Implement parallel start of ONOS instances when forming/setting up a ONOS cluster.
For now, restrict it to -async or --async-mode option for cord-test.py setup or run mode.
Change-Id: If366e7b7370ede3574e070a23c5e17e723abe677
diff --git a/src/test/utils/CordContainer.py b/src/test/utils/CordContainer.py
index 8391273..24aa6b5 100644
--- a/src/test/utils/CordContainer.py
+++ b/src/test/utils/CordContainer.py
@@ -17,13 +17,16 @@
import io
import json
import yaml
+import errno
from pyroute2 import IPRoute
+from pyroute2.netlink import NetlinkError
from itertools import chain
from nsenter import Namespace
from docker import Client
from shutil import rmtree
from OnosCtrl import OnosCtrl
from OnosLog import OnosLog
+from threadPool import ThreadPool
class docker_netns(object):
@@ -159,7 +162,14 @@
ip = IPRoute()
br = ip.link_lookup(ifname=quagga_config['bridge'])
if len(br) == 0:
- ip.link_create(ifname=quagga_config['bridge'], kind='bridge')
+ try:
+ ip.link_create(ifname=quagga_config['bridge'], kind='bridge')

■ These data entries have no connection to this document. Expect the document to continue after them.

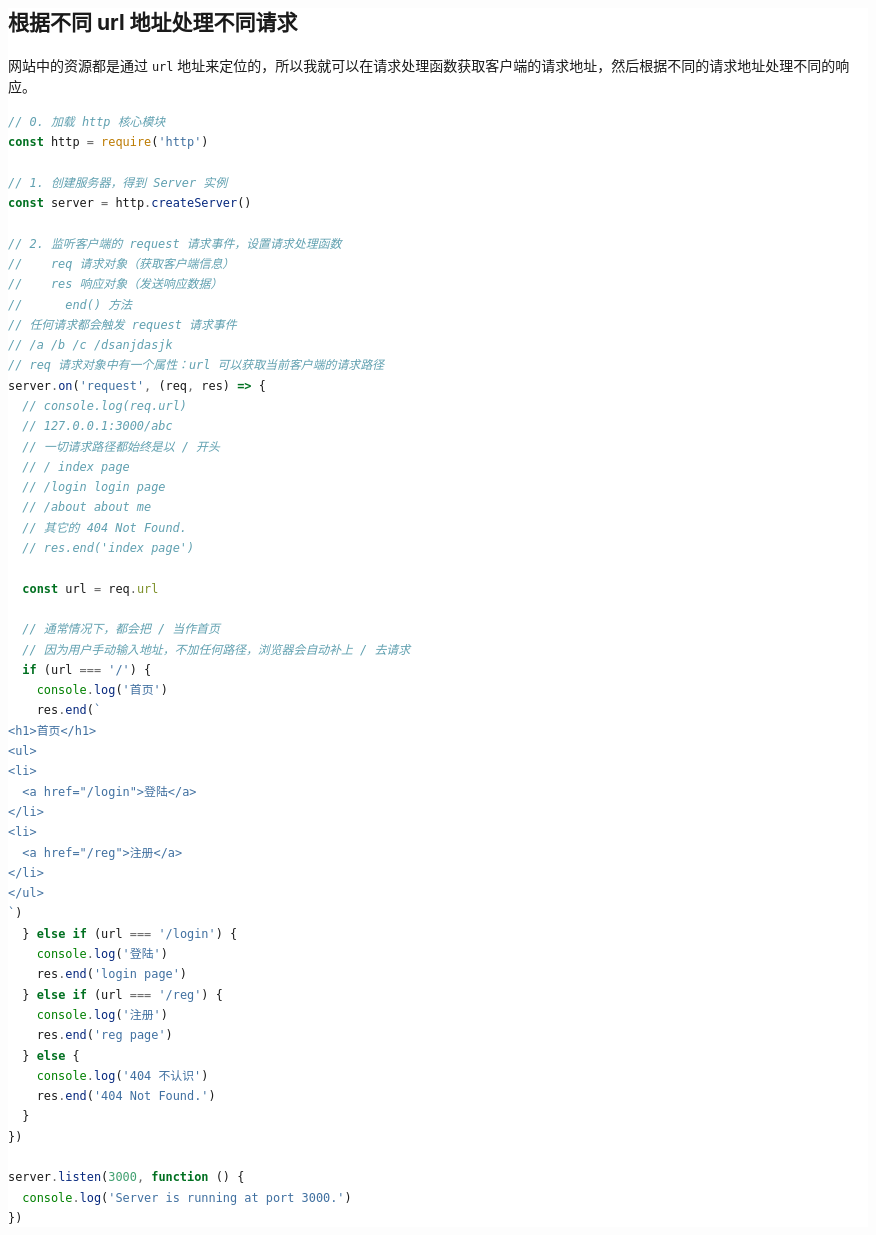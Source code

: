 ## 根据不同 url 地址处理不同请求

网站中的资源都是通过 `url` 地址来定位的，所以我就可以在请求处理函数获取客户端的请求地址，然后根据不同的请求地址处理不同的响应。

```javascript
// 0. 加载 http 核心模块
const http = require('http')

// 1. 创建服务器，得到 Server 实例
const server = http.createServer()

// 2. 监听客户端的 request 请求事件，设置请求处理函数
//    req 请求对象（获取客户端信息）
//    res 响应对象（发送响应数据）
//      end() 方法
// 任何请求都会触发 request 请求事件
// /a /b /c /dsanjdasjk
// req 请求对象中有一个属性：url 可以获取当前客户端的请求路径
server.on('request', (req, res) => {
  // console.log(req.url)
  // 127.0.0.1:3000/abc
  // 一切请求路径都始终是以 / 开头
  // / index page
  // /login login page
  // /about about me
  // 其它的 404 Not Found.
  // res.end('index page')
  
  const url = req.url

  // 通常情况下，都会把 / 当作首页
  // 因为用户手动输入地址，不加任何路径，浏览器会自动补上 / 去请求
  if (url === '/') {
    console.log('首页')
    res.end(`
<h1>首页</h1>
<ul>
<li>
  <a href="/login">登陆</a>
</li>
<li>
  <a href="/reg">注册</a>
</li>
</ul>
`)
  } else if (url === '/login') {
    console.log('登陆')
    res.end('login page')
  } else if (url === '/reg') {
    console.log('注册')
    res.end('reg page')
  } else {
    console.log('404 不认识')
    res.end('404 Not Found.')
  }
})

server.listen(3000, function () {
  console.log('Server is running at port 3000.')
})

```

+ except NetlinkError as e:
+ err, _ = e.args
+ if err == errno.EEXIST:
+ pass
+ else:
+ raise NetlinkError(*e.args)
br = ip.link_lookup(ifname=quagga_config['bridge'])
br = br[0]
ip.link('set', index=br, state='up')
@@ -299,7 +309,7 @@
class Onos(Container):
- quagga_config = ( { 'bridge' : 'quagga-br', 'ip': '10.10.0.4', 'mask' : 16 }, )

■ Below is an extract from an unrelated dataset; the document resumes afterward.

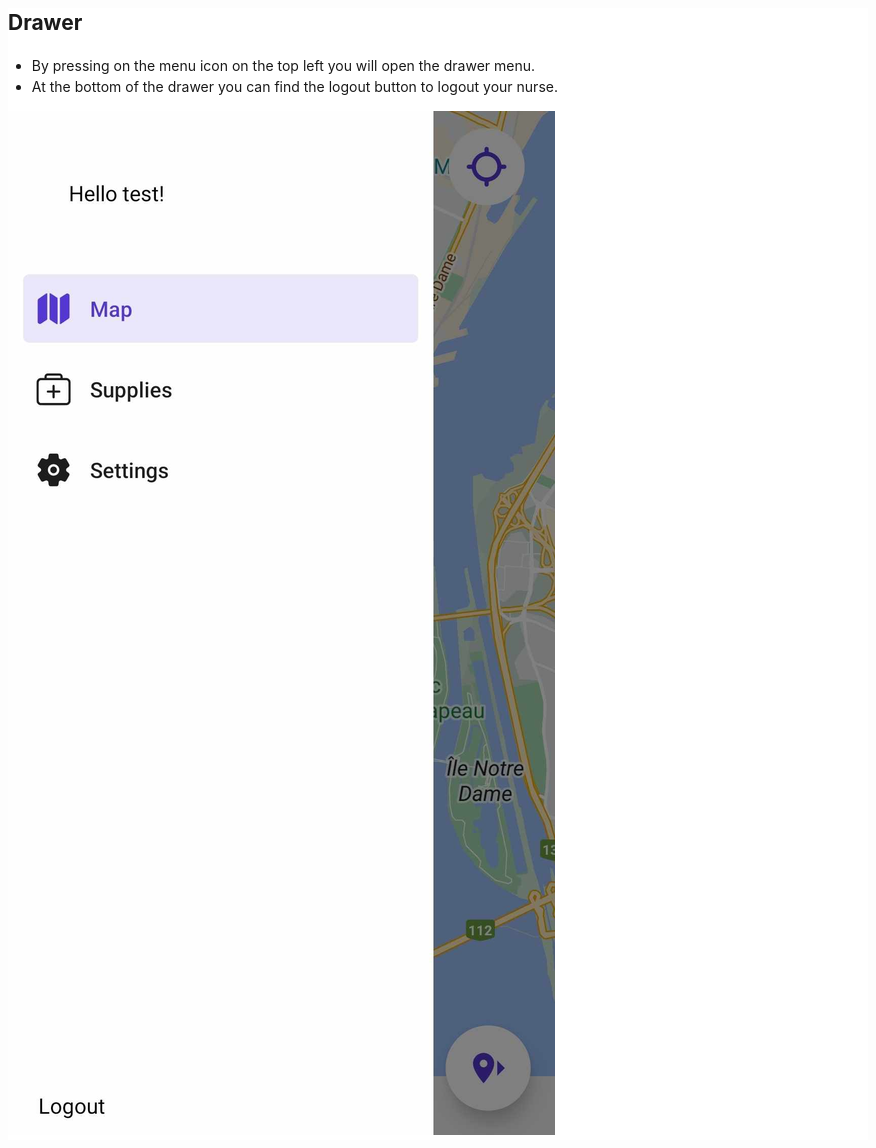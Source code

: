 ## Drawer

-   By pressing on the menu icon on the top left you will open the drawer menu.
-   At the bottom of the drawer you can find the logout button to logout your nurse.

![Drawer](nurseomator-app/assets/images/readme/drawer.jpg)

+ quagga_config = [ { 'bridge' : 'quagga-br', 'ip': '10.10.0.4', 'mask' : 16 }, ]
SYSTEM_MEMORY = (get_mem(),) * 2
INSTANCE_MEMORY = (get_mem(instances=3),) * 2
JAVA_OPTS = '-Xms{} -Xmx{} -XX:+UseConcMarkSweepGC -XX:+CMSIncrementalMode'.format(*SYSTEM_MEMORY)#-XX:+PrintGCDetails -XX:+PrintGCTimeStamps'
@@ -310,7 +320,7 @@
('igmp', '1.1-SNAPSHOT'),
#('vtn', '1.1-SNAPSHOT'),
)
- ports = [ 8181, 8101, 9876, 6653, 6633, 2000, 2620 ]
+ ports = [] #[ 8181, 8101, 9876, 6653, 6633, 2000, 2620 ]

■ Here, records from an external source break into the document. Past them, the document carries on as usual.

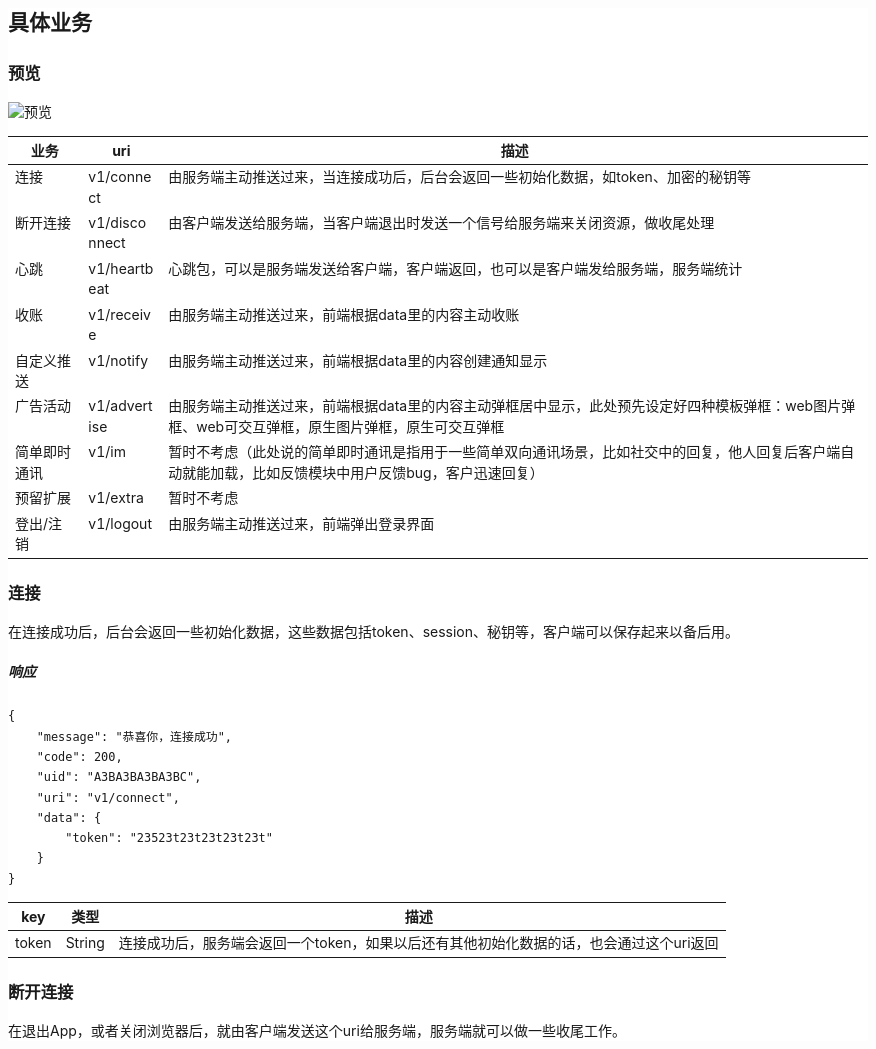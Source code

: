 ## 具体业务

### 预览

![预览](https://i.imgur.com/ZoNmzun.png)

| 业务 | uri | 描述 |
| - | - | - |
|连接 | v1/connect | 由服务端主动推送过来，当连接成功后，后台会返回一些初始化数据，如token、加密的秘钥等 |
|断开连接 | v1/disconnect | 由客户端发送给服务端，当客户端退出时发送一个信号给服务端来关闭资源，做收尾处理 |
|心跳 | v1/heartbeat | 心跳包，可以是服务端发送给客户端，客户端返回，也可以是客户端发给服务端，服务端统计 |
|收账 | v1/receive | 由服务端主动推送过来，前端根据data里的内容主动收账 |
|自定义推送 | v1/notify | 由服务端主动推送过来，前端根据data里的内容创建通知显示 |
|广告活动 | v1/advertise | 由服务端主动推送过来，前端根据data里的内容主动弹框居中显示，此处预先设定好四种模板弹框：web图片弹框、web可交互弹框，原生图片弹框，原生可交互弹框 |
|简单即时通讯 | v1/im | 暂时不考虑（此处说的简单即时通讯是指用于一些简单双向通讯场景，比如社交中的回复，他人回复后客户端自动就能加载，比如反馈模块中用户反馈bug，客户迅速回复） |
|预留扩展 | v1/extra | 暂时不考虑 |
|登出/注销 | v1/logout | 由服务端主动推送过来，前端弹出登录界面 |

### 连接
在连接成功后，后台会返回一些初始化数据，这些数据包括token、session、秘钥等，客户端可以保存起来以备后用。

##### 响应
```
{
    "message": "恭喜你，连接成功",
    "code": 200,
    "uid": "A3BA3BA3BA3BC",
    "uri": "v1/connect",
    "data": {
        "token": "23523t23t23t23t23t"
    }
}
```

|key | 类型 | 描述 |
| - | -| -|
|token | String | 连接成功后，服务端会返回一个token，如果以后还有其他初始化数据的话，也会通过这个uri返回 |

### 断开连接
在退出App，或者关闭浏览器后，就由客户端发送这个uri给服务端，服务端就可以做一些收尾工作。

setup_dir = os.path.join(os.path.dirname(os.path.realpath(__file__)), '..', 'setup')
host_config_dir = os.path.join(setup_dir, 'onos-config')
guest_config_dir = '/root/onos/config'
@@ -377,7 +387,7 @@
def __init__(self, name = NAME, image = IMAGE, prefix = PREFIX, tag = TAG,
boot_delay = 20, restart = False, network_cfg = None,
- cluster = False, data_volume = None):
+ cluster = False, data_volume = None, async = False, quagga_config = None):
if restart is True:
##Find the right image to restart
running_image = filter(lambda c: c['Names'][0] == '/{}'.format(name), self.dckr.containers())
@@ -388,6 +398,8 @@
tag = image_name.split(':')[1]
except: pass
+ if quagga_config is not None:
+ self.quagga_config = quagga_config
super(Onos, self).__init__(name, image, prefix = prefix, tag = tag, quagga_config = self.quagga_config)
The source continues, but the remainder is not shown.